Hope the golf / A1 brings you as much joy.


----------



## A3DFU (May 7, 2002)

Some amazing memories indeed and I made many good friends on the way


----------



## JorgeTTCQ (May 7, 2002)

Hi Dani,
Very surprised to read that, without any doubt one of the most recognizable TT around.
I Remember the first time I saw your TT, when you was waiting to me from the airport for the ADI 2012. I wish you all the best with your new ride 

Kind regards,


----------



## les (Jul 24, 2006)

And what a glorious era it's been Danni, so many great memories which neither you or many will ever forget, they can't be taken away and will stay with you forever. Best wishes, Les.


----------



## A3DFU (May 7, 2002)

Many thank Jorge and Les 

Yes I have many many wonderful memories from day 1 on here. I met so many wonderful people, had most fantastic cruises and I made many good friends along the way


----------



## conlechi (May 6, 2006)

Hi Dani , didn't think I would see the day , the TT scene will not be the same ! 
Enjoy the Golf 
Mark


----------



## A3DFU (May 7, 2002)

Thanks Mark. All good things come to an end though :wink:


----------



## Bartsimpsonhead (Aug 14, 2011)

It's gone up on eBay now - https://www.ebay.co.uk/itm/333427123618?ul_noapp=true

No idea if the seller is the company that was going to auction it, or if it's been auctioned and is being flipped quickly, but it seems cheap for such a well loved car.


----------



## Hoggy (May 8, 2002)

Hi, £910 & only 1 day left.  
Hoggy.


----------



## A3DFU (May 7, 2002)

Bartsimpsonhead said:


> it seems cheap for such a well loved car.


Well loved yes, but it is 19+ years old, has some paint nicks and a few advisories on the last MOT ....


----------



## Hoggy (May 8, 2002)

Hi, Went for £1,277 Cheap??
Anyone on here got the bargain?
Hoggy.


----------



## roddy (Dec 25, 2008)

237k miles,, i bet it is a bit of a triggers broom ..


----------



## John-H (Jul 13, 2005)

I helped maintain it.
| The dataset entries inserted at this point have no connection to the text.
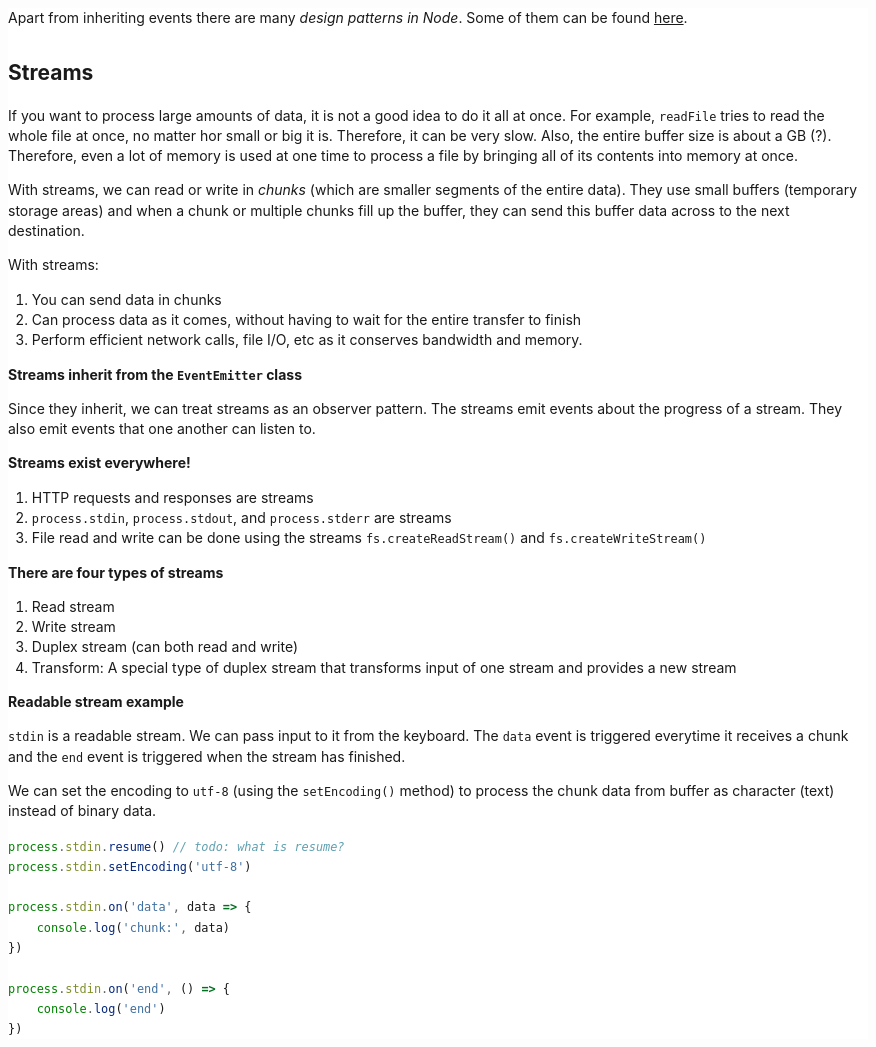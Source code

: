 Apart from inheriting events there are many *design patterns in Node*. Some of them can be found [here](https://github.com/azat-co/node-patterns).

## Streams

If you want to process large amounts of data, it is not a good idea to do it all at once. For example, `readFile` tries to read the whole file at once, no matter hor small or big it is. Therefore, it can be very slow. Also, the entire buffer size is about a GB (?). Therefore, even a lot of memory is used at one time to process a file by bringing all of its contents into memory at once.

With streams, we can read or write in *chunks* (which are smaller segments of the entire data). They use small buffers (temporary storage areas) and when a chunk or multiple chunks fill up the buffer, they can send this buffer data across to the next destination.

With streams:

1. You can send data in chunks
2. Can process data as it comes, without having to wait for the entire transfer to finish
3. Perform efficient network calls, file I/O, etc as it conserves bandwidth and memory.

**Streams inherit from the `EventEmitter` class**

Since they inherit, we can treat streams as an observer pattern. The streams emit events about the progress of a stream. They also emit events that one another can listen to.

**Streams exist everywhere!**

1. HTTP requests and responses are streams
2. `process.stdin`, `process.stdout`, and `process.stderr` are streams
3. File read and write can be done using the streams `fs.createReadStream()` and `fs.createWriteStream()`

**There are four types of streams**

1. Read stream
2. Write stream
3. Duplex stream (can both read and write)
4. Transform: A special type of duplex stream that transforms input of one stream and provides a new stream

**Readable stream example**

`stdin` is a readable stream. We can pass input to it from the keyboard. The `data` event is triggered everytime it receives a chunk and the `end` event is triggered when the stream has finished.

We can set the encoding to `utf-8` (using the `setEncoding()` method) to process the chunk data from buffer as character (text) instead of binary data.

```js
process.stdin.resume() // todo: what is resume?
process.stdin.setEncoding('utf-8')

process.stdin.on('data', data => {
    console.log('chunk:', data)
})

process.stdin.on('end', () => {
    console.log('end')
})
```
Just the odd little thing needed replacing. An o-ring, some coil packs, a coolant flange, Koni springs, siren fix and a mirror switch that broke - as far as I remember. It was treated well.


----------



## roddy (Dec 25, 2008)

extraodinary


----------



## peter-ss (Sep 3, 2008)

It's a shame to see it go Dani.

However, you have a second chance at buying my old Mk2, which is now up for sale.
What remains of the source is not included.